DEMOCRATIE MEDIATIQUE
Par Michel EYNAUD

 
« Dans un temps de tromperie universelle, dire la vérité devient un acte révolutionnaire » (G ORWELL)


Après la Tunisie, l’Egypte a chassé un Président qui y régnait autoritairement depuis des dizaines d’années. Et les rues commencent à se remplir dans de nouveaux pays. Nul ne peut affirmer que l’aspiration à la démocratie engendrera à coup sûr la démocratie. Mais il n’y a pas de doute que l’aspiration à la démocratie passe par la libération de l’information.


Il y a la mondialisation qui aliène et tue, c’est celle de la finance qui spécule et délocalise, c’est celle de la marchandisation de la santé ou de la culture, celle de la pollution de l’eau et de l’air, ou celle de la traite des êtres humains. Mais il y a aussi la mondialisation qui libère, c’est celle de l’information. Que ce soit pour la révolution du jasmin en Tunisie ou celle qui lui a succédé en Egypte, comme pour celles qui se préparent encore, c’est le partage de l’information qui a permis de fédérer les protestations.

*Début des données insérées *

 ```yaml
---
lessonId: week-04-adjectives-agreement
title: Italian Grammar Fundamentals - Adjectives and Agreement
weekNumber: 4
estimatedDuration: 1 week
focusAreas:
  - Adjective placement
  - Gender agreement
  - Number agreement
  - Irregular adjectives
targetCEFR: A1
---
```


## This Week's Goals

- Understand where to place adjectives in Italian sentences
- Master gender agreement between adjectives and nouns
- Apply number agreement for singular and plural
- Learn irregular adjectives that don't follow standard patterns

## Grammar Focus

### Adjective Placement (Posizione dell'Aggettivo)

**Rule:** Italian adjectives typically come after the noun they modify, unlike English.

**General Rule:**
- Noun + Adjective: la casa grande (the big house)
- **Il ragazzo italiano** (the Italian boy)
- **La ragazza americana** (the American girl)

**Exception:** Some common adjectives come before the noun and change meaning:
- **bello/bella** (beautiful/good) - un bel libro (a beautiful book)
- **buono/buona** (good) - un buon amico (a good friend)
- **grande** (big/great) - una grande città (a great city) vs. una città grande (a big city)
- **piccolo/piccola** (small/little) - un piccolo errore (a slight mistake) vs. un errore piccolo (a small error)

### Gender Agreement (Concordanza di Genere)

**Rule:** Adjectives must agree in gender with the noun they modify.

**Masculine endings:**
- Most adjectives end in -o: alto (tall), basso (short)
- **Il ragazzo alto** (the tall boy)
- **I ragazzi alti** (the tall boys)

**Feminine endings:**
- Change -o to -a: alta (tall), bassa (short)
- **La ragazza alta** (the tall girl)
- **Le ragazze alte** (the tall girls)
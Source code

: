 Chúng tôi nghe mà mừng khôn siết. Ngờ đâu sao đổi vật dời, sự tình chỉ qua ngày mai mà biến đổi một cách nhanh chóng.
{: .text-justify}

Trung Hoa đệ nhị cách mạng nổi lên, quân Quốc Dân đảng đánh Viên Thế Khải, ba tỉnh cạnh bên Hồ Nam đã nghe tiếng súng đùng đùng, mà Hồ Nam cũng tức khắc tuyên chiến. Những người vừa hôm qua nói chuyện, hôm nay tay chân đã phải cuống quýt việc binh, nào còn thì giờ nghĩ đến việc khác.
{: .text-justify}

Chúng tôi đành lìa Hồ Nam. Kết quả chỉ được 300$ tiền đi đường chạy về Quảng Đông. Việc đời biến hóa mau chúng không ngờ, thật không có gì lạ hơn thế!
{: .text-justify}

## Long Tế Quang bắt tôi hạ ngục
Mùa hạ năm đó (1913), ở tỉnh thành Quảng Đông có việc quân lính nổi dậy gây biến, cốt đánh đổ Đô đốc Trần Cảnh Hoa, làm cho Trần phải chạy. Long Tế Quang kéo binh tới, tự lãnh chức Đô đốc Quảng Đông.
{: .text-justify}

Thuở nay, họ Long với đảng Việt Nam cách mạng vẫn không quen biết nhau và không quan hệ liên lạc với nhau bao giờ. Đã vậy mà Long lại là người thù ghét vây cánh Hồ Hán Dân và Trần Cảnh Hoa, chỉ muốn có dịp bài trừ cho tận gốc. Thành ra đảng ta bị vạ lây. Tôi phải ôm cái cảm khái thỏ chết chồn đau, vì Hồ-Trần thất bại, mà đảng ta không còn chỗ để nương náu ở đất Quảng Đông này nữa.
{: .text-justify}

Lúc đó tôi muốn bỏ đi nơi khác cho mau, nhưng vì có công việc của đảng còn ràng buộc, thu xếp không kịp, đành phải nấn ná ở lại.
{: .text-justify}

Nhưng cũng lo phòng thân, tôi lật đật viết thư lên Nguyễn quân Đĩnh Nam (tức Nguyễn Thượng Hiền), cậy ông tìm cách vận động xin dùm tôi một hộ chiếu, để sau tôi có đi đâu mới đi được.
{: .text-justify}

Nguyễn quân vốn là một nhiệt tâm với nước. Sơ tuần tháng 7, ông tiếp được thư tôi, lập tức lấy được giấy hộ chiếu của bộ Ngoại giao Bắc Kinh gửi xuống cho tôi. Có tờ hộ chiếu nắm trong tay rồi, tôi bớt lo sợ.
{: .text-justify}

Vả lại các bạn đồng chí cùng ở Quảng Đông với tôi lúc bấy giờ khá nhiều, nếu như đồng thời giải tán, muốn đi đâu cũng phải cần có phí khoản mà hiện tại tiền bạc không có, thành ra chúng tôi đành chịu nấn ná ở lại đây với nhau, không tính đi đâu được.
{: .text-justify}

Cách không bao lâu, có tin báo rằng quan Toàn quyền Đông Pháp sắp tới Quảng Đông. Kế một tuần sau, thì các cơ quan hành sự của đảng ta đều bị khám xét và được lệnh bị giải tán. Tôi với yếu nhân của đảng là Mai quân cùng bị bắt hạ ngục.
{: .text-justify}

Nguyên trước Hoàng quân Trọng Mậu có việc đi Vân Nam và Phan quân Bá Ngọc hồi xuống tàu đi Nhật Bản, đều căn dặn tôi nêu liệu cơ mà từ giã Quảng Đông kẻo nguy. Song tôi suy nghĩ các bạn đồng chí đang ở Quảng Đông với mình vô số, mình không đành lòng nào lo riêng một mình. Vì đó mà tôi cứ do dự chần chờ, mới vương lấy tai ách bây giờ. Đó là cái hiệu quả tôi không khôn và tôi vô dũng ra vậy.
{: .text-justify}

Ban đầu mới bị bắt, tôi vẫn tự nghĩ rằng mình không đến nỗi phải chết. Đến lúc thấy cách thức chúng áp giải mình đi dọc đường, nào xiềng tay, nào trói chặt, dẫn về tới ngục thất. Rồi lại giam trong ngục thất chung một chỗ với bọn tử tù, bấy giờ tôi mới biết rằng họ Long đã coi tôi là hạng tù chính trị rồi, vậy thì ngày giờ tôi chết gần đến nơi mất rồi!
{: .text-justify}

Les enjeux de l’information

Tous les régimes totalitaires le savent. Pour asservir les peuples, il faut essayer de maîtriser l’information, il faut tenter de contrôler les médias. Le journal officiel, à la télévision, à la radio ou dans les kiosques à journaux, doit distiller une « vérité » dont les ingrédients mêlent propagande, endoctrinement, désinformation, manipulation. Bref  il s’agit d’influencer les consciences en évitant la diversité des points de vue pour matraquer avec la pensée unique.

Quand les consciences sont trop rétives et s’éveillent, les matraques physiques débarquent, pour « mettre du plomb » dans les cervelles et les corps. Quand les « empêcheurs de penser en rond » se multiplient,  les intellectuels et les  journalistes finissent en prison, en camp de rééducation, de concentration, voire contre un mur face à un peloton d’exécution.

L’émergence des réseaux sociaux

Mais l’ère de la Pravda (« la vérité »…) est révolue. Aujourd’hui appartient aux réseaux sociaux de l’Internet. Les dictateurs ne s’y trompent pas : ils filtrent, censurent, déconnectent… mais les réseaux se reconstituent, les sites miroirs se dupliquent, les protections se contournent. « Twitter » ou « Facebook », « You Tube » ou « WikiLeaks », « WebTv » ou  « blogs » personnels, sont devenus autant d’espaces de partage et d’échange d’informations. Les manifestants se donnent désormais  rendez-vous à la vitesse de l’éclair, les photos circulent, les vidéos se propagent. Les foules deviennent plus conscientes, plus réactives, et la rue devient plus efficace car aucune barrière ne peut limiter le cyber-espace. Même quand les médias d’état sont aux ordres, les réseaux sociaux alimentent en temps réel les médias internationaux, et les paraboles ramènent l’information que l’on avait rêvé de mettre sous le boisseau.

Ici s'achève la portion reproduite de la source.